How can one (e.g. Holbo) read this and come away thinking Overman? It's more like the open source movement. Which makes sense, since Hayek's view on this goes back to his 1945 essay "The Uses of Knowledge in Society". He argues there that because much knowledge is local, and centralized planning cannot incorporate local knowledge, that centralized planning will fail. This argument is what he's drawing from to say that the exercise of liberty by some -- who are in possession of local knowledge not available to all -- is not suboptimal.
Now, possibly you could argue that Hayek's view of the masses is too dim (even though he includes himself in them) and that is where the aristocracy comes in and takes us to Nietzsche. Or possibly you could argue that the "knowable" advances are greater than the "unknowable" advances. Indeed, this is the argument against which Hayek dedicated himself to in writing
The Constitution of Liberty, which was published in 1960 -- a time after Sputnik when Paul Samuelson was predicting that the USSR's GNP per capita would surpass the US's within a generation or so -- so you'd at least be meeting him where he is. The question Hayek is trying to address is whether society will benefit more from planning or from spontaneous emergence. He obviously believes it is the latter. He may be wrong, but not because he's a Nietzschean.
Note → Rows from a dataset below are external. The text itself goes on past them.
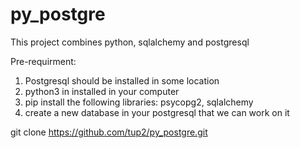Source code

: # py_postgre

This project combines python, sqlalchemy and postgresql

Pre-requirment:

1. Postgresql should be installed in some location
2. python3 in installed in your computer
3. pip install the following libraries: psycopg2, sqlalchemy
4. create a new database in your postgresql that we can work on it 

git clone https://github.com/tup2/py_postgre.git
The better argument is the one made by Amartya Sen: it is not necessarily local knowledge which precludes some from exercising certain liberties, but rather material opportunity. It may not be that some
will not exercise their ability but that they
cannot do so. In this case they are not free. Hayek says almost nothing about this directly, but does say that just because some are free does not mean that all should be enslaved. Those who can exercise their freedom should do so, as this will provide benefit for society.
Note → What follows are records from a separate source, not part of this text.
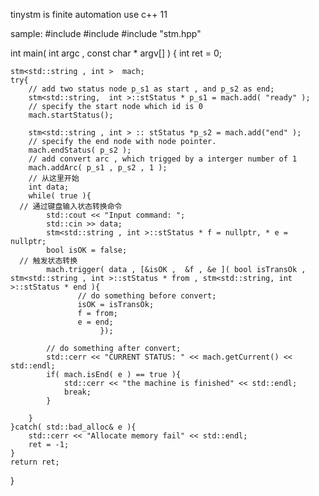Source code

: tinystm is finite automation use c++ 11

sample: 
#include <iostream>
#include <string>
#include "stm.hpp"

int main( int argc , const char * argv[] )
{
	int ret = 0;

	stm<std::string , int >  mach;
	try{
		// add two status node p_s1 as start , and p_s2 as end;
		stm<std::string,  int >::stStatus * p_s1 = mach.add( "ready" ); 
		// specify the start node which id is 0
		mach.startStatus();

		stm<std::string , int > :: stStatus *p_s2 = mach.add("end" );
		// specify the end node with node pointer.
		mach.endStatus( p_s2 );
		// add convert arc , which trigged by a interger number of 1
		mach.addArc( p_s1 , p_s2 , 1 );
		// 从这里开始
		int data;
		while( true ){
      // 通过键盘输入状态转换命令
			std::cout << "Input command: ";
			std::cin >> data;
			stm<std::string , int >::stStatus * f = nullptr, * e = nullptr;
			bool isOK = false;
      // 触发状态转换
			mach.trigger( data , [&isOK ,  &f , &e ]( bool isTransOk , stm<std::string , int >::stStatus * from , stm<std::string, int >::stStatus * end ){
				   // do something before convert;
				   isOK = isTransOk;
				   f = from;
				   e = end;			       
                        });

			// do something after convert;
			std::cerr << "CURRENT STATUS: " << mach.getCurrent() << std::endl;
			if( mach.isEnd( e ) == true ){
				std::cerr << "the machine is finished" << std::endl;
				break;
			}
						  
		}
	}catch( std::bad_alloc& e ){
		std::cerr << "Allocate memory fail" << std::endl;
		ret = -1;
	}
	return ret;
}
This is the point, I think, that Hayek goes astray. His argument about the importance of local knowledge and decentralization falls apart when those with local knowledge cannot employ it and opportunity is centralized. His claim that innovations by the few will benefit the many is empirical: sometimes they do, often they do not. His argument that order is spontaneous is contingent, in other words, not a law of nature. Complex systems can, and do, break down. To simply admit does not require giving anything else up.
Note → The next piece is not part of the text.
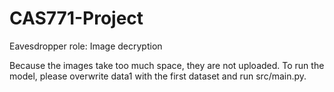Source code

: # CAS771-Project
Eavesdropper role: Image decryption

Because the images take too much space, they are not uploaded. To run the model, please overwrite data1 with the first dataset and run src/main.py.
But, again, this is not Nietzschean.
Which is why Objectivists do not like Hayek. This is an argument that Hayek should revise his beliefs to include a role for a marginally bigger -- although not fundamentally different -- state, or some other redistributionary apparatus. This is doable using Hayekian language, even if Hayek himself and many of his supporters recommend a minimalist state. Hayek is reconcilable with somewhat-modest forms of social democracy, in other words, and social democracy is reconcilable with a deregulated-but-redistributionary political economy.
But to do that you'd have to admit that Hayek was not quite a moral monster. Corey Robin is dedicated to showing that the right wing is authoritarian in all its guises. He believes that when Hayek writes "Why I Am Not A Conservative" he simply cannot be trusted: he's a reactionary like all the rest, and all the rest are motivated first and foremost by a lust for exploitation and oppression. There is nothing inherently wrong with this intellectual project, and I've learned a lot by following it. But it is inherently limiting at the same time, and it commits one to answers before questions have even been asked.